“The Farmers’ Almanac has had seven editors. Poet, astronomer and teacher David Young, Philom., held the post for 34 years from the day he and publisher Jacob Mann first founded The Almanac Publishing Company in Morristown, New Jersey. Following Young’s death in 1852, a string of successors took the helm, beginning with astronomer Samuel Hart Wright.

“In 1933 Ray Geiger took over as the sixth editor of the Farmers’ Almanac and began what became the longest-running and most colorful editorship in Farmers’ Almanac history. Ray assumed the editor’s job with such dedication and enthusiasm that he even found a way to do his editorial work through the war years, while he was stationed in the Philippine Islands, New Guinea and Australia.

“In addition to editing the Farmers’ Almanac, Ray also proved to be its champion promoter. He traveled the country going from radio to TV, including seven appearances on the “Today Show,” Mike Douglas, Art Linkletter’s “House Party,” “The David Letterman Show,” “Good Morning America,” and many, many more.

Art Linkletter called Ray Geiger “the most interviewed man in America,” which, in effect, increased the circulation of the Farmers’ Almanac from 85,000 to over six million.

“In 1949, the rights to the Farmers’ Almanac and Almanac Publishing Company were purchased by Ann and Ray Geiger, who maintained the editorial and publishing responsibilities, but had Geiger Bros, the nation’s largest family-owned and managed promotional products distributor, do the production.
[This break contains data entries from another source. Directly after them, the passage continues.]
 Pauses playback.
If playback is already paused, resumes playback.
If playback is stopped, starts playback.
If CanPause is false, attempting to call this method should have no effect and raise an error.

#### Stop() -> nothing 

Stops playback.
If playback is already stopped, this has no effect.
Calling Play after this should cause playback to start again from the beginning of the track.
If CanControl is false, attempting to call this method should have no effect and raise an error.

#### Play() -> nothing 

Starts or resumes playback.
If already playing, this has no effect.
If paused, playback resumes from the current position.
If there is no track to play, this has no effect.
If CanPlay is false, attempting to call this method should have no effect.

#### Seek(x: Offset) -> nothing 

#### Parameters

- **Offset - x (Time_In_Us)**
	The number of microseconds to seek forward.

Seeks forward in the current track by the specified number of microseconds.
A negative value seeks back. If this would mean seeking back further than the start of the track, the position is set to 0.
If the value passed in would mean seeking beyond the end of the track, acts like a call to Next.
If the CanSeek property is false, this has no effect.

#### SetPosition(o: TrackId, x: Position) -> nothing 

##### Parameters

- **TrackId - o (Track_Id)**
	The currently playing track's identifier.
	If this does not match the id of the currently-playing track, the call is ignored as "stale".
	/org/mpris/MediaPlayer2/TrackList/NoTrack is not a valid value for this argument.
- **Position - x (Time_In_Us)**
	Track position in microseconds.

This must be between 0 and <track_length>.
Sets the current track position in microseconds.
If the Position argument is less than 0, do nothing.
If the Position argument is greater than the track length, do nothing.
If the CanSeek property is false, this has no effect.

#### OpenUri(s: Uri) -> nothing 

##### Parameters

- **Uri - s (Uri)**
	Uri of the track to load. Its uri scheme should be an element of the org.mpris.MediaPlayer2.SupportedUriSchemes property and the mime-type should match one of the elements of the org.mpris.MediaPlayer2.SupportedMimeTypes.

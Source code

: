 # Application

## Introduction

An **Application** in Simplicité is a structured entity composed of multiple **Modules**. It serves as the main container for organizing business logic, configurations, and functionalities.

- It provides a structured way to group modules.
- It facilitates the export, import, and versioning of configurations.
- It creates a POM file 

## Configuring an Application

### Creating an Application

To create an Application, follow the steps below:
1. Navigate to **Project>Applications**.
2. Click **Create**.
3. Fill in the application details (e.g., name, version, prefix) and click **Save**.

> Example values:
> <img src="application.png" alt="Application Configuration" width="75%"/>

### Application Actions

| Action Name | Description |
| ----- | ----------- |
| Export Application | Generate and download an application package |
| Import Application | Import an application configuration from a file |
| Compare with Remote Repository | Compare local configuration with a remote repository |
In 1955, the Almanac Publishing Company moved from Newark, New Jersey, to its current office in Lewiston, Maine.

“In 1994, upon completion of his 60th consecutive edition, Ray passed the editorial reins on to his son, Peter, who had been serving as Associate Editor for 15 years. Peter, who also serves as Executive Vice President of Geiger, hired Sandi Duncan to serve as Managing Editor with him. Sandi was the first woman editor in 178 years to hold an editorial position. Peter and Sandi Duncan continue to edit the Farmers’ Almanac in a manner that continues to make this publication a timeless, trusted, and treasured tradition.”